Nous avons fait le tour du village de Tanauan et identifié ce que nous supposions être la clinique. Entre les décombres épars et les foules, il n'y avait aucun moyen d'atterrir. Nous nous sommes donc détournés vers une bande de plage déserte à quelques kilomètres de là. Alors que nous nous approchions, les gens ont sprinté vers l'hélicoptère qui descendait. Le pilote a plané à quelques mètres du sol et nous avons sauté. Alors que notre trajet s'éloignait, une foule de villageois s'est rassemblée. On nous avait prévenus qu'ils pourraient essayer de nous ravitailler. Le contraire était vrai. Ils avaient faim et peur, mais étaient reconnaissants, et ils nous ont aidés à nous rendre à la clinique.

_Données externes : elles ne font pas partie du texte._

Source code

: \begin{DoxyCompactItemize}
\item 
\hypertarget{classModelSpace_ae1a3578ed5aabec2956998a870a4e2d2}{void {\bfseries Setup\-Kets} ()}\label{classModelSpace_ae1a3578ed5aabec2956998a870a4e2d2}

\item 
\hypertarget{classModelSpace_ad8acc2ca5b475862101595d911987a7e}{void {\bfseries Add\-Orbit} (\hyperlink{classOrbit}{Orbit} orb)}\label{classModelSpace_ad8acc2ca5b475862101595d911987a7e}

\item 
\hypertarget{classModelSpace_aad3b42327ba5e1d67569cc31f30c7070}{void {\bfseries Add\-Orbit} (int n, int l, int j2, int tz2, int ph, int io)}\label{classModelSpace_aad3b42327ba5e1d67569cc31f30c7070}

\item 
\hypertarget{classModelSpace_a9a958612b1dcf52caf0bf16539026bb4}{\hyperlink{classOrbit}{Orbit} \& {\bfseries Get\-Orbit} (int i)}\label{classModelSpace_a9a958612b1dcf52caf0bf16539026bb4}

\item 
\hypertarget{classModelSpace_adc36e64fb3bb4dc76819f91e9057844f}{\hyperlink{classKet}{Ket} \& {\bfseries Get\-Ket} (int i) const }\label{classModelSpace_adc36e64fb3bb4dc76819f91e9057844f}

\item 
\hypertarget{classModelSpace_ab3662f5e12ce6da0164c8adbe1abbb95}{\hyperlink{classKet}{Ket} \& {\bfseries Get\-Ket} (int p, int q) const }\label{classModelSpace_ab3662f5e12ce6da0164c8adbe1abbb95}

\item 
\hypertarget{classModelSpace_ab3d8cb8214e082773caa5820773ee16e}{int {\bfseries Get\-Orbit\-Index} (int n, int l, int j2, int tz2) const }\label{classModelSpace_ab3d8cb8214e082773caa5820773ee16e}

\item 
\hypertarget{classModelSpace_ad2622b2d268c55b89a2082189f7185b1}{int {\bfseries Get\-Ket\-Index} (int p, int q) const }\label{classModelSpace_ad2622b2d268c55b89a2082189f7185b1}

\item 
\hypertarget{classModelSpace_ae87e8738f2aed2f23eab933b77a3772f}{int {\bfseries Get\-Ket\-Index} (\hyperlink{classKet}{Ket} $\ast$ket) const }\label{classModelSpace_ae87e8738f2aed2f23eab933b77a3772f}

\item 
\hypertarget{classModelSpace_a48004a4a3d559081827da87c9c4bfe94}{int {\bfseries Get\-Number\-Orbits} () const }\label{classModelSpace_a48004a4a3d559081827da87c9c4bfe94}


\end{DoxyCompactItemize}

Ce bébé a peut-être pleuré le plus fort, mais nous nous sommes tous joints à des degrés divers.
L'hôpital de fortune a été installé à l'intérieur de l'ancien hôtel de ville, l'un des seuls bâtiments dont les murs sont encore debout. Des centaines de personnes étaient déjà rassemblées, cherchant de l'aide médicale. La plupart avaient parcouru des kilomètres. Les blessures commençaient à s'envenimer et l'air empestait la gangrène. Je me suis dirigé vers le deuxième étage où une opération était en cours.
Toute la journée et toute la nuit, les patients arrivaient en flot continu, portant des entailles béantes et déchiquetées, dont beaucoup montraient des signes de gangrène. Pour une recrue comme moi, ces blessures étaient au moins simples. Ouvrir, nettoyer, désinfecter, emballer et panser. Que je pouvais gérer.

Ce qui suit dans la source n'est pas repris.